PROMPT. Output only the lines of the entries that follow, starting at the one with "Run the python" and running down to the one with "--decibel (-db) |", both included and unchanged.

DATASET RECORDS Start Marker

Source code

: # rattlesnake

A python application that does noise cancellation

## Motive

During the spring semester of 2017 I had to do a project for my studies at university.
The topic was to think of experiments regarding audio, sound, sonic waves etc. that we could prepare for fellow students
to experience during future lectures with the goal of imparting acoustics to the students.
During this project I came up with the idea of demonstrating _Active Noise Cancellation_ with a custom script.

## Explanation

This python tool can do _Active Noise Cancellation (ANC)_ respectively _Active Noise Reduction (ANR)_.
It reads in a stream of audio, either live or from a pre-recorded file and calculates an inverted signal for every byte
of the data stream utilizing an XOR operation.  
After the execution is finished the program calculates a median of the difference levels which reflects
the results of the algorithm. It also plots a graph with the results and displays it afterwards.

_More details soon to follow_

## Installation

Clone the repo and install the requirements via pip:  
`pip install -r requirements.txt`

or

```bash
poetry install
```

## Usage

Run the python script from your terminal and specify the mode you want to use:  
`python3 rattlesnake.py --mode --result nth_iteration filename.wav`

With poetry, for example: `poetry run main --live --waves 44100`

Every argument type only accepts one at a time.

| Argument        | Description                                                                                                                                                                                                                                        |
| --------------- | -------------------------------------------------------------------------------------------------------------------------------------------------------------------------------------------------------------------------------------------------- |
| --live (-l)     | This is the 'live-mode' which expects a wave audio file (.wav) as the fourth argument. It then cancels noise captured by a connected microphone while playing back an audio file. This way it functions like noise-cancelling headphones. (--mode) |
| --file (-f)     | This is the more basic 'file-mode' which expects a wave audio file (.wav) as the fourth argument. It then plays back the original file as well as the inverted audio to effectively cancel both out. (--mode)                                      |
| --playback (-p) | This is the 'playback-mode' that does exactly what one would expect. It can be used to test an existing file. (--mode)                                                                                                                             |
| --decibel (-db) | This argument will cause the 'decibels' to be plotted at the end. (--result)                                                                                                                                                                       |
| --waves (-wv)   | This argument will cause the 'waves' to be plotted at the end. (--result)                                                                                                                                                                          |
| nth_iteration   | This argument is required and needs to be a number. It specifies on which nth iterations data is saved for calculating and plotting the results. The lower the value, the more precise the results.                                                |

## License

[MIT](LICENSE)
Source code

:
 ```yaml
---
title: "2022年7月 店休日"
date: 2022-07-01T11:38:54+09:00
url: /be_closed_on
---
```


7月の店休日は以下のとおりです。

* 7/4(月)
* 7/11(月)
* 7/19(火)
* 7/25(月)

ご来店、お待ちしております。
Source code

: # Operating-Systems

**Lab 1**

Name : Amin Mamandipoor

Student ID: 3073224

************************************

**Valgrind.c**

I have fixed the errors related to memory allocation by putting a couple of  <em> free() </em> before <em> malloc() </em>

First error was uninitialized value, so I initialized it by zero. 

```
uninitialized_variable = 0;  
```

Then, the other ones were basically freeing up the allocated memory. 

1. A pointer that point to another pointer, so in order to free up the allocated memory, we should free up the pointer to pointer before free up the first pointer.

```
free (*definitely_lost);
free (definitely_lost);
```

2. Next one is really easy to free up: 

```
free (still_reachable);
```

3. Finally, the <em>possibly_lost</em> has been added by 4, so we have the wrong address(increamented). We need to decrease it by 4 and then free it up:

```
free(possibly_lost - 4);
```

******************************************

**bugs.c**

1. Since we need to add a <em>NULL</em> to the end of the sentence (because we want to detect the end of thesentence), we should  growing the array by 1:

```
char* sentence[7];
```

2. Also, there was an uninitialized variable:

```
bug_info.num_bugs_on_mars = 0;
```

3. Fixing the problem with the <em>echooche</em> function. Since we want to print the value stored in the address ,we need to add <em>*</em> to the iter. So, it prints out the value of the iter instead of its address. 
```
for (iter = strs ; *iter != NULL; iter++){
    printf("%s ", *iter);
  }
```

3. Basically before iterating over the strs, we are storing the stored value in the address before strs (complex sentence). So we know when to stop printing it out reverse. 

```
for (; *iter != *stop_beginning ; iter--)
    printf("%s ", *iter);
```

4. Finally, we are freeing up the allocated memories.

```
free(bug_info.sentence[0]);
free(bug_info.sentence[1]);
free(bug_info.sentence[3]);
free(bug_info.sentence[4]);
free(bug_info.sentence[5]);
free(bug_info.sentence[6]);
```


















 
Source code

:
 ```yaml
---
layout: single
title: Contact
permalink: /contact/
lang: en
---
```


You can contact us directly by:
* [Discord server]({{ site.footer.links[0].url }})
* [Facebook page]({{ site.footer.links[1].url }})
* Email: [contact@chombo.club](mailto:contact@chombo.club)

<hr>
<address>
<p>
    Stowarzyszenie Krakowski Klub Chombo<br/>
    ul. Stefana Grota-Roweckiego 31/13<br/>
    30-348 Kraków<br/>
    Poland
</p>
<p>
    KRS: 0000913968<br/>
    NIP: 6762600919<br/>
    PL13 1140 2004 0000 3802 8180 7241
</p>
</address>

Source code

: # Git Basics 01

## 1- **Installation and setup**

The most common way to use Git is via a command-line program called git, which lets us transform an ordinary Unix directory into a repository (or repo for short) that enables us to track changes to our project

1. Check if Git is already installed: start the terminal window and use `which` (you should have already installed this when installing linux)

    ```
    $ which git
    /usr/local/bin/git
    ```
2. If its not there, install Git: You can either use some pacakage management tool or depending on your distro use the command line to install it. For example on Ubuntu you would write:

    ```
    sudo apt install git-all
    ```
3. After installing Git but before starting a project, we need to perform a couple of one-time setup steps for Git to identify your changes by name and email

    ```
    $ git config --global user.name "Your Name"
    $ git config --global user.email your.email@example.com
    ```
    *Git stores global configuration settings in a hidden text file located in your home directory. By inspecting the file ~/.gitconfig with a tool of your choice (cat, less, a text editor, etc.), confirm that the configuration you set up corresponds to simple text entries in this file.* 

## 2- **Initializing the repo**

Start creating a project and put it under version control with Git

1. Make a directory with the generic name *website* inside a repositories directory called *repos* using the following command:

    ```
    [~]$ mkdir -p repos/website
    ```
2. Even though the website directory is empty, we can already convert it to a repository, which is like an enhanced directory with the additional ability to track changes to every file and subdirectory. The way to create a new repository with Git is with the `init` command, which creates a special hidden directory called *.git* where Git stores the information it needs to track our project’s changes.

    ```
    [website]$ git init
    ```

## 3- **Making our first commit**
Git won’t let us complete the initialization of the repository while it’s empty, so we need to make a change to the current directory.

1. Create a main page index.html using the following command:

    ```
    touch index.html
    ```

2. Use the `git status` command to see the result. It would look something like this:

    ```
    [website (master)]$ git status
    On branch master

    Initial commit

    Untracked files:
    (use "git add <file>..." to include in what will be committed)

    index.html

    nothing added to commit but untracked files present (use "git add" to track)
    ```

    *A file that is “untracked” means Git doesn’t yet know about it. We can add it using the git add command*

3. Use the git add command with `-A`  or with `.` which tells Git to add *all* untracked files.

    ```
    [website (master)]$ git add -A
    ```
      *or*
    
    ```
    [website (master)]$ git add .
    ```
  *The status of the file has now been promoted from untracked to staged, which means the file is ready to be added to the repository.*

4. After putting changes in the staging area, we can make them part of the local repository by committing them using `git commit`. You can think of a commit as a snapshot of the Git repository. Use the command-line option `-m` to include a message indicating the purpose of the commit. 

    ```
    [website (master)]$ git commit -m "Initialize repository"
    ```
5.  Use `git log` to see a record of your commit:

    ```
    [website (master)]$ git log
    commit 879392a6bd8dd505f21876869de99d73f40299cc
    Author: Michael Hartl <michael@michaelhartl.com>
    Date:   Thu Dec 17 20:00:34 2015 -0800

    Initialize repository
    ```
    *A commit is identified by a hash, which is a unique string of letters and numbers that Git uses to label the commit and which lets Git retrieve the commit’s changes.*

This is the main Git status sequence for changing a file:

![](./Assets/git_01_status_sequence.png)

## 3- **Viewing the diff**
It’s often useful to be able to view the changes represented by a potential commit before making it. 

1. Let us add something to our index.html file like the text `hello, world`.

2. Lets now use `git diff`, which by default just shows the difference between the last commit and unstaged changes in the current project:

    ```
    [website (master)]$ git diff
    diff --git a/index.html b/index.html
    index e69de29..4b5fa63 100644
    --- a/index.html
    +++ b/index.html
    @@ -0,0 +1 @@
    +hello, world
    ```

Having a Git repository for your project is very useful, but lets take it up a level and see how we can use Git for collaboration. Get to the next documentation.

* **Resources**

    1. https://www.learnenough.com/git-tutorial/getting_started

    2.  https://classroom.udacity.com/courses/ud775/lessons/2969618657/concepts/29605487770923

DATASET RECORDS End Marker

THE COMPLETED TASK.
Run the python script from your terminal and specify the mode you want to use:  
`python3 rattlesnake.py --mode --result nth_iteration filename.wav`

With poetry, for example: `poetry run main --live --waves 44100`

Every argument type only accepts one at a time.

| Argument        | Description                                                                                                                                                                                                                                        |
| --------------- | -------------------------------------------------------------------------------------------------------------------------------------------------------------------------------------------------------------------------------------------------- |
| --live (-l)     | This is the 'live-mode' which expects a wave audio file (.wav) as the fourth argument. It then cancels noise captured by a connected microphone while playing back an audio file. This way it functions like noise-cancelling headphones. (--mode) |
| --file (-f)     | This is the more basic 'file-mode' which expects a wave audio file (.wav) as the fourth argument. It then plays back the original file as well as the inverted audio to effectively cancel both out. (--mode)                                      |
| --playback (-p) | This is the 'playback-mode' that does exactly what one would expect. It can be used to test an existing file. (--mode)                                                                                                                             |
| --decibel (-db) | This argument will cause the 'decibels' to be plotted at the end. (--result)                                                                                                                                                                       |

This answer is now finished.